- [Aim of the exercise] Go through the entries and copy every line that has the string "docs" in it.

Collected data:
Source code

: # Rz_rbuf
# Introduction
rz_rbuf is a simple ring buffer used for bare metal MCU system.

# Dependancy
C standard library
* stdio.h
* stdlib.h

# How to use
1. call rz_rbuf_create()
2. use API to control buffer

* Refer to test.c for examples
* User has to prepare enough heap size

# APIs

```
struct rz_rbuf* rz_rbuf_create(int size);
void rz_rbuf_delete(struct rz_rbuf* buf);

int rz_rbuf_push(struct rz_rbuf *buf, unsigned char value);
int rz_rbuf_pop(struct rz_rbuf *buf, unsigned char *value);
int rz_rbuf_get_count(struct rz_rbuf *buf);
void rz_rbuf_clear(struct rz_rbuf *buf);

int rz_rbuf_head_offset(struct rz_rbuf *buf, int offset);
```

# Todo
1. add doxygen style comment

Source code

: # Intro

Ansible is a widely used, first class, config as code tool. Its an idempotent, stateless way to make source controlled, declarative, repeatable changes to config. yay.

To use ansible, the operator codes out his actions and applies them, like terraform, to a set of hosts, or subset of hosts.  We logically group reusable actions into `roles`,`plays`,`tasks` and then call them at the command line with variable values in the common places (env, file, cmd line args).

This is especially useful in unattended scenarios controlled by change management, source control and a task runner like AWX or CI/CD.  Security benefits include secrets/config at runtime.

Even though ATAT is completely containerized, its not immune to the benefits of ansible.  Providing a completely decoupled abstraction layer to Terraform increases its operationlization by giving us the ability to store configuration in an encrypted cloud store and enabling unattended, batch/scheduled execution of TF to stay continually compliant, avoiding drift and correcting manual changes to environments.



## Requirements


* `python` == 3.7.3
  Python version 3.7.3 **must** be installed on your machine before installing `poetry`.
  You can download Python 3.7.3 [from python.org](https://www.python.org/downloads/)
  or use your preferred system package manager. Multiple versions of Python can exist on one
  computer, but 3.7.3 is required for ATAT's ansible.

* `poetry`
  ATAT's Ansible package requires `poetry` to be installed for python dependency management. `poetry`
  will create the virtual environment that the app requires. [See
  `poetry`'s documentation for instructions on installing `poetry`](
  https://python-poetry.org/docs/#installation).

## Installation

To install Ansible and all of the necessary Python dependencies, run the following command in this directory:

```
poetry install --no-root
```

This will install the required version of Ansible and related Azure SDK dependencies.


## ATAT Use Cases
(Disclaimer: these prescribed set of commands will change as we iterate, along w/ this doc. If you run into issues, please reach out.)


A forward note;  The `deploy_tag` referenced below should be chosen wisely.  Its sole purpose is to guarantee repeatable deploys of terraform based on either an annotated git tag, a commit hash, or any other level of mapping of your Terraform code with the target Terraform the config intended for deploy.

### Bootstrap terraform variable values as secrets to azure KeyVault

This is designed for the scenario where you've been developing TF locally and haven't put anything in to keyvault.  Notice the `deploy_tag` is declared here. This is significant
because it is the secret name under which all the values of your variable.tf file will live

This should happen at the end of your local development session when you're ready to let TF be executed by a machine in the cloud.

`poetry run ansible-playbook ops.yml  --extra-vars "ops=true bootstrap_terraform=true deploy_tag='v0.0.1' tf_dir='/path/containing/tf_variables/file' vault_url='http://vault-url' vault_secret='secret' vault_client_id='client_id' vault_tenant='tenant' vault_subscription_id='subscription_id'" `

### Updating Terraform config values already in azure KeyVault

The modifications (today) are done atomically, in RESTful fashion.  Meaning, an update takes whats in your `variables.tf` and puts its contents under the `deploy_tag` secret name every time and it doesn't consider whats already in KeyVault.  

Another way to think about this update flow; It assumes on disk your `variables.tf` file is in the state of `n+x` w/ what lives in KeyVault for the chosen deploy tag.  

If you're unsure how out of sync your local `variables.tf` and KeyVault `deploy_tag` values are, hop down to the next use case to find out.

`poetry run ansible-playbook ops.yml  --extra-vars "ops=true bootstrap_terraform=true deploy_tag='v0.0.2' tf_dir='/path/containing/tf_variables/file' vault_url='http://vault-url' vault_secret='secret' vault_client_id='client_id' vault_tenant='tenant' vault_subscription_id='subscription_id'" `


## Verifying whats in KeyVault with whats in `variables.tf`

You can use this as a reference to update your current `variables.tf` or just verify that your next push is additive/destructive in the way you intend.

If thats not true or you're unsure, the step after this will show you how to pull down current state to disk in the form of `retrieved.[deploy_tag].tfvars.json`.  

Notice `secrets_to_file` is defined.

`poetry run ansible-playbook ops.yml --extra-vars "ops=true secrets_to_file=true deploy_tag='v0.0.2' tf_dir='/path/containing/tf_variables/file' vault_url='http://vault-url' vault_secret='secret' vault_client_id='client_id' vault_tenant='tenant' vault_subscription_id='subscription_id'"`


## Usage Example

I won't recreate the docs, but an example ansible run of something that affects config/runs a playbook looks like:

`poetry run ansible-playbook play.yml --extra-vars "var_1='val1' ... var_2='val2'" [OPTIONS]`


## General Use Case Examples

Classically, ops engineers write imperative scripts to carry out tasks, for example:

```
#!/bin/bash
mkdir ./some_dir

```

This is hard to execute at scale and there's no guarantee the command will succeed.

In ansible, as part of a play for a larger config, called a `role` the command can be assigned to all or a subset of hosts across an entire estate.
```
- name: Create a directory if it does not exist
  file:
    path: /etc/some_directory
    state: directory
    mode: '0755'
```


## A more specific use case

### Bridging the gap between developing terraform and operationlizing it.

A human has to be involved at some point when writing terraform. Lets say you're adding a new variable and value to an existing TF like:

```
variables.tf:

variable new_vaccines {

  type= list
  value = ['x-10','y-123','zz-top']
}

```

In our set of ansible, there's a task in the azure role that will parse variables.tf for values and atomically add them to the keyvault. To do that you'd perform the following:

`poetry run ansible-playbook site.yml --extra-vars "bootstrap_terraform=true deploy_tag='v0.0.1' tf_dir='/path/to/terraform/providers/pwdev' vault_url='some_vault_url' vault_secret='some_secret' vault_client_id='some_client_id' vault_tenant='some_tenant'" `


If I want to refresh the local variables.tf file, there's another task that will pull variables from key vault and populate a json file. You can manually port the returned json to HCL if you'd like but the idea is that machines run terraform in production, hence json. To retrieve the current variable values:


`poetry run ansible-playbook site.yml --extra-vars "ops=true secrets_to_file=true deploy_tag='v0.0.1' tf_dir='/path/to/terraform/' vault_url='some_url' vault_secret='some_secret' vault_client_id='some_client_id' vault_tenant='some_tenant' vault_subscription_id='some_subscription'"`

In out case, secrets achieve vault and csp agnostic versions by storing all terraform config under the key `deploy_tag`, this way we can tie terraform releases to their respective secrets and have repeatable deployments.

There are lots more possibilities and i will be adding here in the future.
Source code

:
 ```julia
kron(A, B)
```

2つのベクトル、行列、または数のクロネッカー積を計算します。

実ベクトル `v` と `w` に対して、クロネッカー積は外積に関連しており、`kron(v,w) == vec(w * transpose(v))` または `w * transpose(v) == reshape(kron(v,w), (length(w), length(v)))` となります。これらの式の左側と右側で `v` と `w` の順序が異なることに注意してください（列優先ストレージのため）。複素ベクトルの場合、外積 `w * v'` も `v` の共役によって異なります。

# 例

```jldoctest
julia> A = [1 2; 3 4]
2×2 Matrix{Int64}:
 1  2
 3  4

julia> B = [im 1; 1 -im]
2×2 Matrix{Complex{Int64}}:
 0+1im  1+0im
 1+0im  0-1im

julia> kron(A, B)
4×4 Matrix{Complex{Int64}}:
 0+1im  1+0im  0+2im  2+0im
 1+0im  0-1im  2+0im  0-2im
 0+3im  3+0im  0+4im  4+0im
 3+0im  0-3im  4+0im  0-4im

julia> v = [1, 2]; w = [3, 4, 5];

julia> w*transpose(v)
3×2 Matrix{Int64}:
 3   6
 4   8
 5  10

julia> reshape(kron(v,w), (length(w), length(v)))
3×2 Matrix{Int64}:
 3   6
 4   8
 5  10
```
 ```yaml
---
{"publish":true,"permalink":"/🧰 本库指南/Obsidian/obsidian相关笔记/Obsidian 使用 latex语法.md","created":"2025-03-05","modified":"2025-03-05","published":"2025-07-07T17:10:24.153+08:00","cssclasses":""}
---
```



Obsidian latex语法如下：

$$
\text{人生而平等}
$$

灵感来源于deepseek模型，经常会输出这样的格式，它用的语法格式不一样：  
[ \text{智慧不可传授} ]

- [Answer]
  https://python-poetry.org/docs/#installation).
I won't recreate the docs, but an example ansible run of something that affects config/runs a playbook looks like:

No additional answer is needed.